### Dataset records
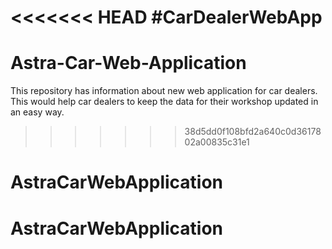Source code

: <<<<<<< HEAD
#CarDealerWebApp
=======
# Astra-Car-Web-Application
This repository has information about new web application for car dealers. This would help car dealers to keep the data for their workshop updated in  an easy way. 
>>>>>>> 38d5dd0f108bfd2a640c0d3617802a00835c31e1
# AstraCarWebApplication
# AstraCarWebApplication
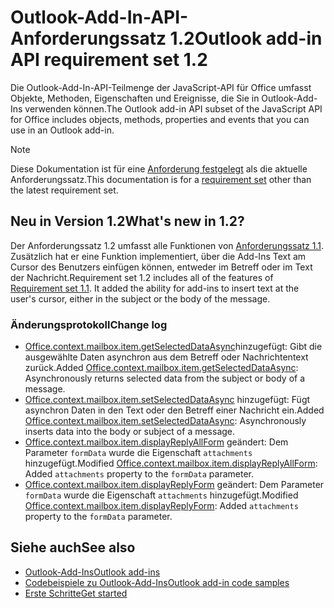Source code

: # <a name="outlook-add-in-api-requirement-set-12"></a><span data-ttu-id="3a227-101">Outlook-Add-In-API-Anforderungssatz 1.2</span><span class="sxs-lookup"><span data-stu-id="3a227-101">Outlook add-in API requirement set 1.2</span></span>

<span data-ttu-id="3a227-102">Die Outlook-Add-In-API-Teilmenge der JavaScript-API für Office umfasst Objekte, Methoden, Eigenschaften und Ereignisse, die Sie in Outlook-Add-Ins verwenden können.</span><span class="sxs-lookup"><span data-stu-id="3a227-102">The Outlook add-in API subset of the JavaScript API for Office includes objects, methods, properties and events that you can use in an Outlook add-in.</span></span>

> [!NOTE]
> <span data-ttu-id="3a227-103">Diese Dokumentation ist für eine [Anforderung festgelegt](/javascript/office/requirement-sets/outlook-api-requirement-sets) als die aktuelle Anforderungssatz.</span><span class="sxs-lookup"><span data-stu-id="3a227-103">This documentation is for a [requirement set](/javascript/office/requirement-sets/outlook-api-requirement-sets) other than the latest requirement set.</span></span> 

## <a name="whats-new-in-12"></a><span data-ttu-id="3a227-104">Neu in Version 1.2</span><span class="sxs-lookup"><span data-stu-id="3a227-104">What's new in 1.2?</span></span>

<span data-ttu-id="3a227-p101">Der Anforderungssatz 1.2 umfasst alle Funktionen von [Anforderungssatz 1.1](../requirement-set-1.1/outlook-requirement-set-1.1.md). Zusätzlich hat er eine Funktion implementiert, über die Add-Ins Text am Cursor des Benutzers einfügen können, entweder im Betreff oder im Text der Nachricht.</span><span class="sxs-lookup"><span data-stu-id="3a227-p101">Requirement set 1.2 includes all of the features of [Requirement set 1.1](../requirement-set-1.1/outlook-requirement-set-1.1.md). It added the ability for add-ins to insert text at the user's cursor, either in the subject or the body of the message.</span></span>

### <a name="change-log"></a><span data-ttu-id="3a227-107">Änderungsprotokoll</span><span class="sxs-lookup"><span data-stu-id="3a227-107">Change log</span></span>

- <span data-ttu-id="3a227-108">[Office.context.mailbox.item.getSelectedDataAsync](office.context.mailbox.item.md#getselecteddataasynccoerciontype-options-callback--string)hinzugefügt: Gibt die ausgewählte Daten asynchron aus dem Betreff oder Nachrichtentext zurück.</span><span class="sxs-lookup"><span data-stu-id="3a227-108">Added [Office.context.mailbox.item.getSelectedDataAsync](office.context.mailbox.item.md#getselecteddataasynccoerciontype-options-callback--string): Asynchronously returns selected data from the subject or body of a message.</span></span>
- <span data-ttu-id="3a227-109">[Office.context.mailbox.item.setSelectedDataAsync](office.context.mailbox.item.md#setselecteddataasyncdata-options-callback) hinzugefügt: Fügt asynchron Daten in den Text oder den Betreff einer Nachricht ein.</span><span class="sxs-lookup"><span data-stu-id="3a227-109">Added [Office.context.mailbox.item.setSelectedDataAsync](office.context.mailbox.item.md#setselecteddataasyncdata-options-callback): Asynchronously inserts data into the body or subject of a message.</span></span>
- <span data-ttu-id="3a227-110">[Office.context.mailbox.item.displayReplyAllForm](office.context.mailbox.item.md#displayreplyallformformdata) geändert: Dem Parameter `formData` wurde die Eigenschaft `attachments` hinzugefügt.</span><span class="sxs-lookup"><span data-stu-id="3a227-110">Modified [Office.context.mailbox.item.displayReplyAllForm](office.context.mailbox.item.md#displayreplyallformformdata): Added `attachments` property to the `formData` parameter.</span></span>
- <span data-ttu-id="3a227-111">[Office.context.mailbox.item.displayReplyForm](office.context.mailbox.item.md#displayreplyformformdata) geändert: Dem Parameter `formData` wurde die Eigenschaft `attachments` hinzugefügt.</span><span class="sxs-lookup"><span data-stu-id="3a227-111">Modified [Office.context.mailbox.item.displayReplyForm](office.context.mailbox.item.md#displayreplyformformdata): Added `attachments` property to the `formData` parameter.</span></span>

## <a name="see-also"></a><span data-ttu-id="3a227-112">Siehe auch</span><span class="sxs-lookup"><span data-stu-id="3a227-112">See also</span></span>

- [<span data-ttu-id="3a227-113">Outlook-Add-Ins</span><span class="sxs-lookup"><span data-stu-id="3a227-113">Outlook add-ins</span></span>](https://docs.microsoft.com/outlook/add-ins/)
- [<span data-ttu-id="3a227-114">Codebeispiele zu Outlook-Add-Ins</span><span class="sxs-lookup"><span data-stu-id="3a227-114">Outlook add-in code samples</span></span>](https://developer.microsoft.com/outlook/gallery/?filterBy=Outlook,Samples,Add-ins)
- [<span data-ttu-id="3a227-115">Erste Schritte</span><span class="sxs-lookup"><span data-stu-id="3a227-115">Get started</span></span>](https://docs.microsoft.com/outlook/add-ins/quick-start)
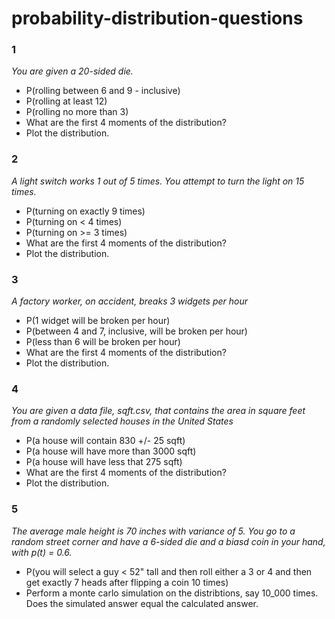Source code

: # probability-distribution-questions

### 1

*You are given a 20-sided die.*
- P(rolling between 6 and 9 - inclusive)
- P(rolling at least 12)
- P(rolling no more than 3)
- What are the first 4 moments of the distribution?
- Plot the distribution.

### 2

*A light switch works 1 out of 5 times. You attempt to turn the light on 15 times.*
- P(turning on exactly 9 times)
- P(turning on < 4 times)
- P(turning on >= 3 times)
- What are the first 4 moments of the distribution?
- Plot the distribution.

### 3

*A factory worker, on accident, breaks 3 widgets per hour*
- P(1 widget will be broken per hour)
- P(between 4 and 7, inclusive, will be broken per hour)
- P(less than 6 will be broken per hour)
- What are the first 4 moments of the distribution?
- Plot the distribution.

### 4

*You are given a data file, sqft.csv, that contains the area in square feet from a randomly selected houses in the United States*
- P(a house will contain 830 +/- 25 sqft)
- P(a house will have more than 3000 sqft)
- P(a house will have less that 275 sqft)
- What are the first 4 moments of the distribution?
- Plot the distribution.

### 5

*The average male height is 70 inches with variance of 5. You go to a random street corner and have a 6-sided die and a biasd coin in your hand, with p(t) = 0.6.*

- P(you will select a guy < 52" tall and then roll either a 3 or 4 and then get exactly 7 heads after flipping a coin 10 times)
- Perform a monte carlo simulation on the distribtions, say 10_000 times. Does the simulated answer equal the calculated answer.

### Your instructions
Report each line in the data that holds the word "hour".

### Solution to the exercise
*A factory worker, on accident, breaks 3 widgets per hour*
- P(1 widget will be broken per hour)
- P(between 4 and 7, inclusive, will be broken per hour)
- P(less than 6 will be broken per hour)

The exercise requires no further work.